PRINCIPLES WHEN ENTERING A FUTURES ORDER

1. Identify the main trend (Trend)

• Before entering an order, you need to know whether the market is in an uptrend, downtrend, or sideways.

• Following the larger trend will increase the probability of winning: buy in an uptrend, sell in a downtrend.

2. Set the entry point (Entry)

• Do not rush to enter an order as soon as the market changes.

• Wait for a pullback, retest a key level, or a breakout with confirmed volume.

• Use support/resistance levels, Fibonacci, or MA to determine the entry.

3. Risk management (Risk Management)

• Only use 1-2% of capital for one order (total capital).

• Always set a stop loss immediately when entering an order.

• Determine a reasonable Risk/Reward (R:R) ratio, usually ≥ 1:2 or 1:3.

4. Determine profit target (Take Profit)

• Set take profit based on resistance/support levels, pivots, or Fibonacci extensions.

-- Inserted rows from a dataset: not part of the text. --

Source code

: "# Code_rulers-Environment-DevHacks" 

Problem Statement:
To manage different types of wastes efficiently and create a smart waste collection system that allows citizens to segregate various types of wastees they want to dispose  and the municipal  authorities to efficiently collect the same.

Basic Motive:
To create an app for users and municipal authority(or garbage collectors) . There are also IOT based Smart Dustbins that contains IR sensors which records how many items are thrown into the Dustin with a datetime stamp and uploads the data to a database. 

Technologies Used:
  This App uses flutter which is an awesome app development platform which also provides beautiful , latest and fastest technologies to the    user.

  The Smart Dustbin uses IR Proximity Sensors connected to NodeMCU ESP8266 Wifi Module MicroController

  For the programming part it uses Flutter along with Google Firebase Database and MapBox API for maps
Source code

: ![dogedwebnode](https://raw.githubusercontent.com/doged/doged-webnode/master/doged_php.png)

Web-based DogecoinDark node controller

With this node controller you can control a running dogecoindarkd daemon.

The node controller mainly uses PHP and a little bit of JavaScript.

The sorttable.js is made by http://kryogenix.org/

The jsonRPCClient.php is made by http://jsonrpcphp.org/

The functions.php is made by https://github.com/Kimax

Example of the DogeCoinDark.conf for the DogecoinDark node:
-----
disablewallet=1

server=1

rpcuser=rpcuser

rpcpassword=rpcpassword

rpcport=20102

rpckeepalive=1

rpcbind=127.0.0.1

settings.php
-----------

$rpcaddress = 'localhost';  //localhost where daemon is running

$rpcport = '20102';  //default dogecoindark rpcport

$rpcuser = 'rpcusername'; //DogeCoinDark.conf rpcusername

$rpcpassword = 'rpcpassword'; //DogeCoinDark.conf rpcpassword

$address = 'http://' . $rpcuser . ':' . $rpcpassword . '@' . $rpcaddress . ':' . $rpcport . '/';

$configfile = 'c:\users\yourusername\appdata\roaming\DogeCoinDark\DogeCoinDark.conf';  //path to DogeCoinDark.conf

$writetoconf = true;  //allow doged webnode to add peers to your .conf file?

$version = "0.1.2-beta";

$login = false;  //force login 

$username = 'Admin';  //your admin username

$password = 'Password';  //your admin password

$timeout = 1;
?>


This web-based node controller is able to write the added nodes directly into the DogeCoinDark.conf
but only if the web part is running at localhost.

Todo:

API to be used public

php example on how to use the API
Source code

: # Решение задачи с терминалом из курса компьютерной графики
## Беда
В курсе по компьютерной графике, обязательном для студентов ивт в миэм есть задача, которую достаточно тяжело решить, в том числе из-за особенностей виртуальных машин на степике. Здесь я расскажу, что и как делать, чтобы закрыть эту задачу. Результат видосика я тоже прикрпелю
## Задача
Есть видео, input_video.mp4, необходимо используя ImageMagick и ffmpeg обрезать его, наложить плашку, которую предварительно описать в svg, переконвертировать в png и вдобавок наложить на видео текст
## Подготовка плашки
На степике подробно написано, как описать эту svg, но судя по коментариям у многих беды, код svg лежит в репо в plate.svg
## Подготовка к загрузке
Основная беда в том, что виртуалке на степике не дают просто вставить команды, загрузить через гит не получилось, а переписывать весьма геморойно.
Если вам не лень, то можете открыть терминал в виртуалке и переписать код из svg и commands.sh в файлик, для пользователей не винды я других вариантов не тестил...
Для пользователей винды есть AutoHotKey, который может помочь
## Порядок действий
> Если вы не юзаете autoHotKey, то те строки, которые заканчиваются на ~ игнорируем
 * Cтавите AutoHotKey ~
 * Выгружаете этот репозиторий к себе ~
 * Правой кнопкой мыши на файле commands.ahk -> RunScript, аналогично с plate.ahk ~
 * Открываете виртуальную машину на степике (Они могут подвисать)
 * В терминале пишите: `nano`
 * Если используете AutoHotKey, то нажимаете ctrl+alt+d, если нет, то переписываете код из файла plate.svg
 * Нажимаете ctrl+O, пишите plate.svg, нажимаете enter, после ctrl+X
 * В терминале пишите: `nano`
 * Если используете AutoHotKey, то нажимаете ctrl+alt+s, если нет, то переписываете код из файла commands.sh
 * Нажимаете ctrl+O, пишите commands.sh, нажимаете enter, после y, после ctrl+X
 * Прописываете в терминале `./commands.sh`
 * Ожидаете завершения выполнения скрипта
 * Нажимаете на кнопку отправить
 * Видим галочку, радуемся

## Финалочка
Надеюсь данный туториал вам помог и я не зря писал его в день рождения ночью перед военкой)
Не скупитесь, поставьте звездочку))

• Do not be greedy; take profit when conditions are met.

5. Use leverage wisely

• Futures often allow for high leverage, but higher leverage → greater risk.

• Only use leverage you can afford to lose 100%.

6. Control emotions

• Do not FOMO (Fear of Missing Out).

• Do not revenge trade (recklessly trying to recover losses).

• Discipline is key; adhere to the entry, stop loss, and take profit set.

7. Monitor news and events

• Futures orders are often sensitive to economic announcements, Fed, CPI, or major events.

• Avoid entering orders right before important news if you are not accustomed to high volatility.

8. Use technical analysis + volume

• Check volume to confirm a breakout or reversal.

• Combine with indicators like RSI, MACD, VWAP to increase reliability.